- **About this exercise**
Of all the lines below, output only those starting at the one with "legal reasons in" and ending at the one with "all. With just", both ends included, exactly as written.

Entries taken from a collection
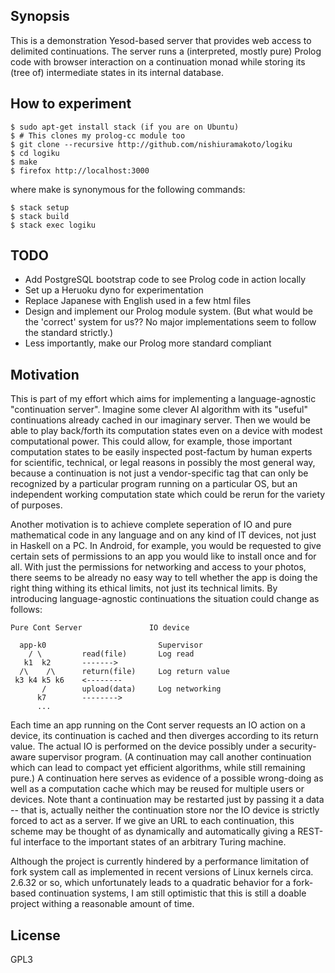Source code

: ## Synopsis

This is a demonstration Yesod-based server that provides
web access to delimited continuations. The server runs a
(interpreted, mostly pure) Prolog code with browser
interaction on a continuation monad while storing its
(tree of) intermediate states in its internal database.

## How to experiment

    $ sudo apt-get install stack (if you are on Ubuntu)
    $ # This clones my prolog-cc module too
    $ git clone --recursive http://github.com/nishiuramakoto/logiku
    $ cd logiku
    $ make
    $ firefox http://localhost:3000

where make is synonymous for the following commands:

    $ stack setup
	$ stack build
	$ stack exec logiku

## TODO

* Add PostgreSQL bootstrap code to see Prolog code in action locally
* Set up a Heruoku dyno for experimentation
* Replace Japanese with English used in a few html files
* Design and implement our Prolog module system. (But what would be the 'correct' system for us?? No major implementations seem to follow the standard strictly.)
* Less importantly, make our Prolog more standard compliant


## Motivation

This is part of my effort which aims for implementing a
language-agnostic "continuation server".  Imagine some
clever AI algorithm with its "useful" continuations already
cached in our imaginary server. Then we would be able to
play back/forth its computation states even on a device with
modest computational power.  This could allow, for example,
those important computation states to be easily inspected
post-factum by human experts for scientific, technical, or
legal reasons in possibly the most general way, because a
continuation is not just a vendor-specific tag that can only
be recognized by a particular program running on a
particular OS, but an independent working computation state
which could be rerun for the variety of purposes.


Another motivation is to achieve complete seperation of IO
and pure mathematical code in any language and on any kind
of IT devices, not just in Haskell on a PC. In Android, for
example, you would be requested to give certain sets of
permissions to an app you would like to install once and for
all. With just the permissions for networking and access to
your photos, there seems to be already no easy way to tell
whether the app is doing the right thing withing its ethical
limits, not just its technical limits. By introducing
language-agnostic continuations the situation could change as
follows:

    Pure Cont Server               IO device

      app-k0	   		             Supervisor
        / \         read(file)       Log read
 	   k1  k2       ------->
	  /\    /\      return(file)     Log return value
	 k3 k4 k5 k6    <--------
           /        upload(data)     Log networking
          k7        -------->
		  ...

Each time an app running on the Cont server requests an IO action on a
device, its continuation is cached and then diverges according to its
return value. The actual IO is performed on the device possibly under
a security-aware supervisor program. (A continuation may call another
continuation which can lead to compact yet efficient algorithms, while
still remaining pure.) A continuation here serves as evidence of a
possible wrong-doing as well as a computation cache which may be
reused for multiple users or devices. Note thant a
continuation may be restarted just by passing it a data --
that is, actually neither the continuation store nor the IO
device is strictly forced to act as a server. If we give an
URL to each continuation, this scheme may be thought of as
dynamically and automatically giving a REST-ful interface to
the important states of an arbitrary Turing machine.

Although the project is currently hindered by a performance
limitation of fork system call as implemented in recent
versions of Linux kernels circa. 2.6.32 or so, which
unfortunately leads to a quadratic behavior for a fork-based
continuation systems, I am still optimistic that this is
still a doable project withing a reasonable amount of time.

## License

GPL3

- **Final answer**
legal reasons in possibly the most general way, because a
continuation is not just a vendor-specific tag that can only
be recognized by a particular program running on a
particular OS, but an independent working computation state
which could be rerun for the variety of purposes.


Another motivation is to achieve complete seperation of IO
and pure mathematical code in any language and on any kind
of IT devices, not just in Haskell on a PC. In Android, for
example, you would be requested to give certain sets of
permissions to an app you would like to install once and for
all. With just the permissions for networking and access to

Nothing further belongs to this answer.